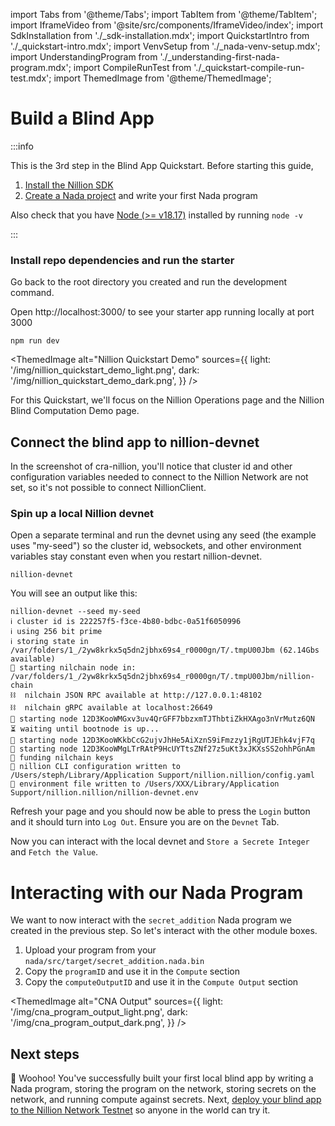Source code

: import Tabs from '@theme/Tabs';
import TabItem from '@theme/TabItem';
import IframeVideo from '@site/src/components/IframeVideo/index';
import SdkInstallation from './\_sdk-installation.mdx';
import QuickstartIntro from './\_quickstart-intro.mdx';
import VenvSetup from './\_nada-venv-setup.mdx';
import UnderstandingProgram from './\_understanding-first-nada-program.mdx';
import CompileRunTest from './\_quickstart-compile-run-test.mdx';
import ThemedImage from '@theme/ThemedImage';

# Build a Blind App

:::info

This is the 3rd step in the Blind App Quickstart. Before starting this guide,

1. [Install the Nillion SDK](/quickstart-install)
2. [Create a Nada project](/quickstart-nada) and write your first Nada program

Also check that you have [Node (>= v18.17)](https://nodejs.org/en/download/) installed by running
`node -v`

:::


### Install repo dependencies and run the starter

Go back to the root directory you created and run the development command. 

Open http://localhost:3000/ to see your starter app running locally at port 3000


```
npm run dev
```


<ThemedImage
  alt="Nillion Quickstart Demo"
  sources={{
    light: '/img/nillion_quickstart_demo_light.png',
    dark: '/img/nillion_quickstart_demo_dark.png',
  }}
/>

For this Quickstart, we'll focus on the Nillion Operations page and the Nillion Blind Computation Demo page.

## Connect the blind app to nillion-devnet

In the screenshot of cra-nillion, you'll notice that cluster id and other configuration variables needed to connect to the Nillion Network are not set, so it's not possible to connect NillionClient.

### Spin up a local Nillion devnet

Open a separate terminal and run the devnet using any seed (the example uses "my-seed") so the cluster id, websockets, and other environment variables stay constant even when you restart nillion-devnet.

```shell
nillion-devnet
```

You will see an output like this:

```
nillion-devnet --seed my-seed
ℹ️ cluster id is 222257f5-f3ce-4b80-bdbc-0a51f6050996
ℹ️ using 256 bit prime
ℹ️ storing state in /var/folders/1_/2yw8krkx5q5dn2jbhx69s4_r0000gn/T/.tmpU00Jbm (62.14Gbs available)
🏃 starting nilchain node in: /var/folders/1_/2yw8krkx5q5dn2jbhx69s4_r0000gn/T/.tmpU00Jbm/nillion-chain
⛓  nilchain JSON RPC available at http://127.0.0.1:48102
⛓  nilchain gRPC available at localhost:26649
🏃 starting node 12D3KooWMGxv3uv4QrGFF7bbzxmTJThbtiZkHXAgo3nVrMutz6QN
⏳ waiting until bootnode is up...
🏃 starting node 12D3KooWKkbCcG2ujvJhHe5AiXznS9iFmzzy1jRgUTJEhk4vjF7q
🏃 starting node 12D3KooWMgLTrRAtP9HcUYTtsZNf27z5uKt3xJKXsSS2ohhPGnAm
👛 funding nilchain keys
📝 nillion CLI configuration written to /Users/steph/Library/Application Support/nillion.nillion/config.yaml
🌄 environment file written to /Users/XXX/Library/Application Support/nillion.nillion/nillion-devnet.env
```

Refresh your page and you should now be able to press the `Login` button and it should turn into `Log Out`. Ensure you are on the `Devnet` Tab.

Now you can interact with the local devnet and `Store a Secrete Integer` and `Fetch the Value`. 


# Interacting with our Nada Program

We want to now interact with the `secret_addition` Nada program we created in the previous step. So let's interact with the other module boxes. 

1. Upload your program from your `nada/src/target/secret_addition.nada.bin`
2. Copy the `programID` and use it in the `Compute` section
3. Copy the `computeOutputID` and use it in the `Compute Output` section

<ThemedImage
  alt="CNA Output"
  sources={{
    light: '/img/cna_program_output_light.png',
    dark: '/img/cna_program_output_dark.png',
  }}
/>

## Next steps

🚀 Woohoo! You've successfully built your first local blind app by writing a Nada program, storing the program on the network, storing secrets on the network, and running compute against secrets. Next, [deploy your blind app to the Nillion Network Testnet](/quickstart-testnet) so anyone in the world can try it.
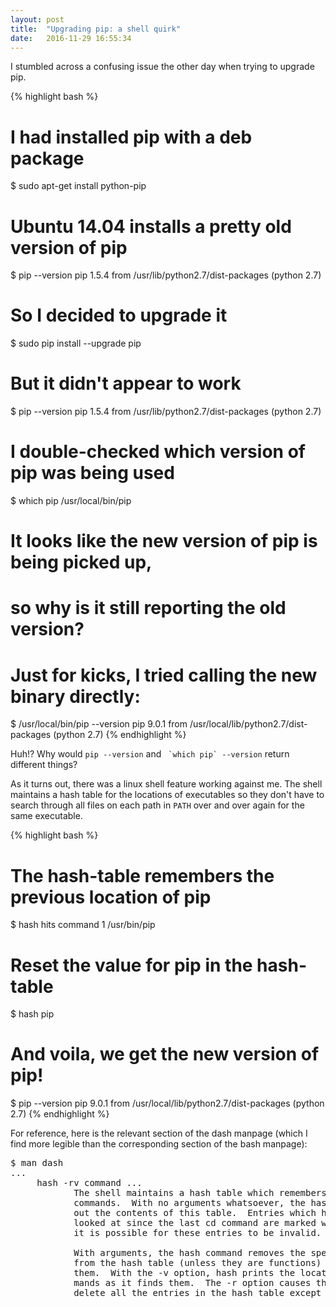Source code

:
 ```yaml
---
layout: post
title:  "Upgrading pip: a shell quirk"
date:   2016-11-29 16:55:34
---
```


I stumbled across a confusing issue the other day when trying to upgrade pip.

{% highlight bash %}
# I had installed pip with a deb package
$ sudo apt-get install python-pip

# Ubuntu 14.04 installs a pretty old version of pip
$ pip --version
pip 1.5.4 from /usr/lib/python2.7/dist-packages (python 2.7)

# So I decided to upgrade it
$ sudo pip install --upgrade pip

# But it didn't appear to work
$ pip --version
pip 1.5.4 from /usr/lib/python2.7/dist-packages (python 2.7)

# I double-checked which version of pip was being used
$ which pip
/usr/local/bin/pip

# It looks like the new version of pip is being picked up,
#   so why is it still reporting the old version?
# Just for kicks, I tried calling the new binary directly:
$ /usr/local/bin/pip --version
pip 9.0.1 from /usr/local/lib/python2.7/dist-packages (python 2.7)
{% endhighlight %}

Huh!? Why would `pip --version` and ``` `which pip` --version``` return different things?

As it turns out, there was a linux shell feature working against me.
The shell maintains a hash table for the locations of executables so they don't have to search through all files on each path in `PATH` over and over again for the same executable.

{% highlight bash %}
# The hash-table remembers the previous location of pip
$ hash
hits	command
   1	/usr/bin/pip

# Reset the value for pip in the hash-table
$ hash pip

# And voila, we get the new version of pip!
$ pip --version
pip 9.0.1 from /usr/local/lib/python2.7/dist-packages (python 2.7)
{% endhighlight %}

For reference, here is the relevant section of the dash manpage (which I find more legible than the corresponding section of the bash manpage):

<pre>
$ man dash
...
     hash -rv command ...
            The shell maintains a hash table which remembers the locations of
            commands.  With no arguments whatsoever, the hash command prints
            out the contents of this table.  Entries which have not been
            looked at since the last cd command are marked with an asterisk;
            it is possible for these entries to be invalid.

            With arguments, the hash command removes the specified commands
            from the hash table (unless they are functions) and then locates
            them.  With the -v option, hash prints the locations of the com‐
            mands as it finds them.  The -r option causes the hash command to
            delete all the entries in the hash table except for functions.
</pre>
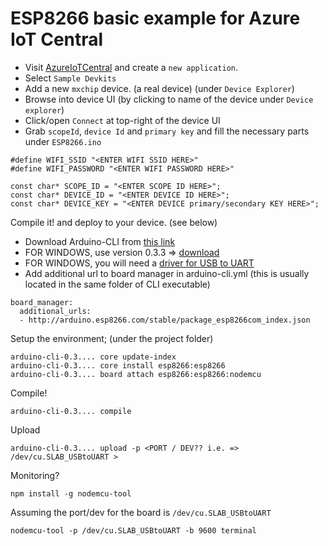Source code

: # ESP8266 basic example for Azure IoT Central

- Visit [AzureIoTCentral](https://apps.azureiotcentral.com) and create a `new application`.
- Select `Sample Devkits`
- Add a new `mxchip` device. (a real device) (under `Device Explorer`)
- Browse into device UI (by clicking to name of the device under `Device explorer`)
- Click/open `Connect` at top-right of the device UI
- Grab `scopeId`, `device Id` and `primary key` and fill the necessary parts under `ESP8266.ino`

```
#define WIFI_SSID "<ENTER WIFI SSID HERE>"
#define WIFI_PASSWORD "<ENTER WIFI PASSWORD HERE>"

const char* SCOPE_ID = "<ENTER SCOPE ID HERE>";
const char* DEVICE_ID = "<ENTER DEVICE ID HERE>";
const char* DEVICE_KEY = "<ENTER DEVICE primary/secondary KEY HERE>";
```

Compile it! and deploy to your device. (see below)

- Download Arduino-CLI from [this link](https://github.com/arduino/arduino-cli#download-the-latest-stable-release)
- FOR WINDOWS, use version 0.3.3 => [download](https://github.com/arduino/arduino-cli/releases/download/0.3.3-alpha.preview/arduino-cli-0.3.3-alpha.preview-windows.zip)
- FOR WINDOWS, you will need a [driver for USB to UART](https://www.silabs.com/products/development-tools/software/usb-to-uart-bridge-vcp-drivers)
- Add additional url to board manager in arduino-cli.yml (this is usually located in the same folder of CLI executable)

```
board_manager:
  additional_urls:
  - http://arduino.esp8266.com/stable/package_esp8266com_index.json
```
Setup the environment; (under the project folder)
```
arduino-cli-0.3.... core update-index
arduino-cli-0.3.... core install esp8266:esp8266
arduino-cli-0.3.... board attach esp8266:esp8266:nodemcu
```

Compile!
```
arduino-cli-0.3.... compile
```

Upload
```
arduino-cli-0.3.... upload -p <PORT / DEV?? i.e. => /dev/cu.SLAB_USBtoUART >
```

Monitoring?

```
npm install -g nodemcu-tool
```

Assuming the port/dev for the board is `/dev/cu.SLAB_USBtoUART`
```
nodemcu-tool -p /dev/cu.SLAB_USBtoUART -b 9600 terminal
```
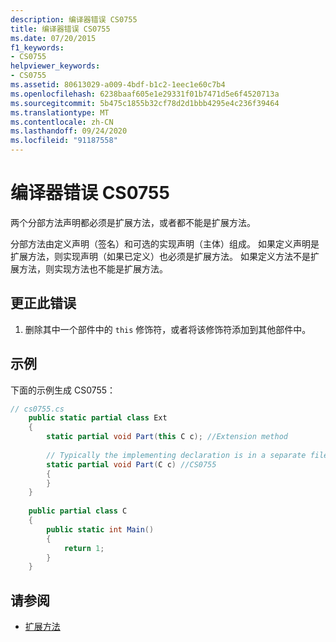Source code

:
 ```yaml
---
description: 编译器错误 CS0755
title: 编译器错误 CS0755
ms.date: 07/20/2015
f1_keywords:
- CS0755
helpviewer_keywords:
- CS0755
ms.assetid: 80613029-a009-4bdf-b1c2-1eec1e60c7b4
ms.openlocfilehash: 6238baaf605e1e29331f01b7471d5e6f4520713a
ms.sourcegitcommit: 5b475c1855b32cf78d2d1bbb4295e4c236f39464
ms.translationtype: MT
ms.contentlocale: zh-CN
ms.lasthandoff: 09/24/2020
ms.locfileid: "91187558"
---
```

# <a name="compiler-error-cs0755"></a>编译器错误 CS0755

两个分部方法声明都必须是扩展方法，或者都不能是扩展方法。  
  
 分部方法由定义声明（签名）和可选的实现声明（主体）组成。 如果定义声明是扩展方法，则实现声明（如果已定义）也必须是扩展方法。 如果定义方法不是扩展方法，则实现方法也不能是扩展方法。  
  
## <a name="to-correct-this-error"></a>更正此错误  
  
1. 删除其中一个部件中的 `this` 修饰符，或者将该修饰符添加到其他部件中。  
  
## <a name="example"></a>示例  

 下面的示例生成 CS0755：  
  
```csharp  
// cs0755.cs  
    public static partial class Ext  
    {  
        static partial void Part(this C c); //Extension method  
  
        // Typically the implementing declaration is in a separate file.  
        static partial void Part(C c) //CS0755  
        {  
        }  
    }  
  
    public partial class C  
    {  
        public static int Main()  
        {  
            return 1;  
        }  
    }  
```  
  
## <a name="see-also"></a>请参阅

- [扩展方法](../programming-guide/classes-and-structs/extension-methods.md)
^^^^^^^^^^^^^^^^
> **EXERCISE DIRECTIONS**:
Beginning at the line with "import CompileRunTest from" and ending at the line with "2. [Create a", reproduce each line of the data above exactly, and add no other lines.

> **RESPONSE**:
import CompileRunTest from './\_quickstart-compile-run-test.mdx';
import ThemedImage from '@theme/ThemedImage';

# Build a Blind App

:::info

This is the 3rd step in the Blind App Quickstart. Before starting this guide,

1. [Install the Nillion SDK](/quickstart-install)
2. [Create a Nada project](/quickstart-nada) and write your first Nada program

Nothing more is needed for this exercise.